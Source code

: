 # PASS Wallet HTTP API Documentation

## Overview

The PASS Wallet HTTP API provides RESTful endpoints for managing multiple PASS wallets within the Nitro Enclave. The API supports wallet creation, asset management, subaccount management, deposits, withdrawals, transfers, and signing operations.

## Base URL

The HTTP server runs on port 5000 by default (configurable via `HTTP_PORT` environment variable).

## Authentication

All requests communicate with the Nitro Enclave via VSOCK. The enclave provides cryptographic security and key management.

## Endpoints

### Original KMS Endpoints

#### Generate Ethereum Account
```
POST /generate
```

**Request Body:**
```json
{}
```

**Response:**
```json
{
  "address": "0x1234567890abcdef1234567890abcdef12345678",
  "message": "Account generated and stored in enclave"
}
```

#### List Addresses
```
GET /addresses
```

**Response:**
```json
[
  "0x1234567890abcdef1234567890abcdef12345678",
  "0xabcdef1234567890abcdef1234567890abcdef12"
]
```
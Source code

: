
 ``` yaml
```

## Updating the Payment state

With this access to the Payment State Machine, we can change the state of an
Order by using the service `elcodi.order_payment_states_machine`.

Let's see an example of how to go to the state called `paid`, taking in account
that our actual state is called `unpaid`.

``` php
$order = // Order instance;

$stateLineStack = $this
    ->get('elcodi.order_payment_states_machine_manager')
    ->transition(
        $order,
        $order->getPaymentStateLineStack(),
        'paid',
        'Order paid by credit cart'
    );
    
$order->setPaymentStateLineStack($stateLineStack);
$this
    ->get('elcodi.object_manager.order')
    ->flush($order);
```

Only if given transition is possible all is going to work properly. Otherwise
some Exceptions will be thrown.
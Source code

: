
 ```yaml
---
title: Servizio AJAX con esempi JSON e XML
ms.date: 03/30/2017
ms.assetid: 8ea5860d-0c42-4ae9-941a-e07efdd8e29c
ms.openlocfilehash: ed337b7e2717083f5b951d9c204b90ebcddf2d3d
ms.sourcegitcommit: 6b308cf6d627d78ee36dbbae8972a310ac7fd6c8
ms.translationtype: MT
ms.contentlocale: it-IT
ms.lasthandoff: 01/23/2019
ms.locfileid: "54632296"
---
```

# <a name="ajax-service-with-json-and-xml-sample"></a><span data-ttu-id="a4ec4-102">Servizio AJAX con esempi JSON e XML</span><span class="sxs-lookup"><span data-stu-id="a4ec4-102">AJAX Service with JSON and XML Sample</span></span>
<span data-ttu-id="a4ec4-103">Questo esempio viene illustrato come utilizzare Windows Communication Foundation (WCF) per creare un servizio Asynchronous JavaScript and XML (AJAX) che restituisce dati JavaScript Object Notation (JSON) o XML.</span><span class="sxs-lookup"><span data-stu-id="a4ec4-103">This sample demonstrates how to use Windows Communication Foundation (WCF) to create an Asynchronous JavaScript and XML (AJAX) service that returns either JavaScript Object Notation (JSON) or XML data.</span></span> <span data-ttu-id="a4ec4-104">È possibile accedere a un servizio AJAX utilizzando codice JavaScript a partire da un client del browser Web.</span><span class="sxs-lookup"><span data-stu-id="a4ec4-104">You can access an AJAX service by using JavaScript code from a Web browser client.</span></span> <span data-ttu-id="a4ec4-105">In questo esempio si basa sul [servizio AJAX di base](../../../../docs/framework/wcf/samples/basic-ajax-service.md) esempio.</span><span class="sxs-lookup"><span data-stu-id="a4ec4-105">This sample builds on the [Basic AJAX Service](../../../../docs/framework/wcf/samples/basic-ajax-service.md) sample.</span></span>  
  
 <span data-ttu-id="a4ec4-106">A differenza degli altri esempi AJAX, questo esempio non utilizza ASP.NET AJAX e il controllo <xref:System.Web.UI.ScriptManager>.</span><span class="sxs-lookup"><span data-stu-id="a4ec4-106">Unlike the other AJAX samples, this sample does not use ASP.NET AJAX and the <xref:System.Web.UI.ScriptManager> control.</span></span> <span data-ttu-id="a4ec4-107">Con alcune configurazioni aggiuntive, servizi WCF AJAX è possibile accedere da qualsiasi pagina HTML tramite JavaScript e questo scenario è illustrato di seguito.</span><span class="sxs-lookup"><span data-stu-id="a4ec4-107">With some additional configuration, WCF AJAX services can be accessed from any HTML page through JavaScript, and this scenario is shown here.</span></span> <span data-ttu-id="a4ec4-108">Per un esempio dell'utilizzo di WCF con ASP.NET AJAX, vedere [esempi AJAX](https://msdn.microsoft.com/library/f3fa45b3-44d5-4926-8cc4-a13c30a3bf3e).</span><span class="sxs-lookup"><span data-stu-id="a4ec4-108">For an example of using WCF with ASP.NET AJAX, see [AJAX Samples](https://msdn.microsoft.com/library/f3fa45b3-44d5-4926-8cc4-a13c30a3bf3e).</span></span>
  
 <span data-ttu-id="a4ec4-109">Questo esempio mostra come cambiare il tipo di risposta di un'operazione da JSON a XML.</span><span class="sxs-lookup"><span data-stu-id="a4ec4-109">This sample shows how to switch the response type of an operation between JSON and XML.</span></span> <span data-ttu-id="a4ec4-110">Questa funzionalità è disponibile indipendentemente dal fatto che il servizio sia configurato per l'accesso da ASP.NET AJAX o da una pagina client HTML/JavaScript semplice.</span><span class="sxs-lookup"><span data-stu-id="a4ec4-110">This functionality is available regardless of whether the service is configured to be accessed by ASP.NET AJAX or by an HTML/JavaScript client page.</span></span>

#### [Exercise prompt]
Scan the material above for the word "Nitro", and copy every line in which it is found.

#### [Exercise output]
The PASS Wallet HTTP API provides RESTful endpoints for managing multiple PASS wallets within the Nitro Enclave. The API supports wallet creation, asset management, subaccount management, deposits, withdrawals, transfers, and signing operations.
All requests communicate with the Nitro Enclave via VSOCK. The enclave provides cryptographic security and key management.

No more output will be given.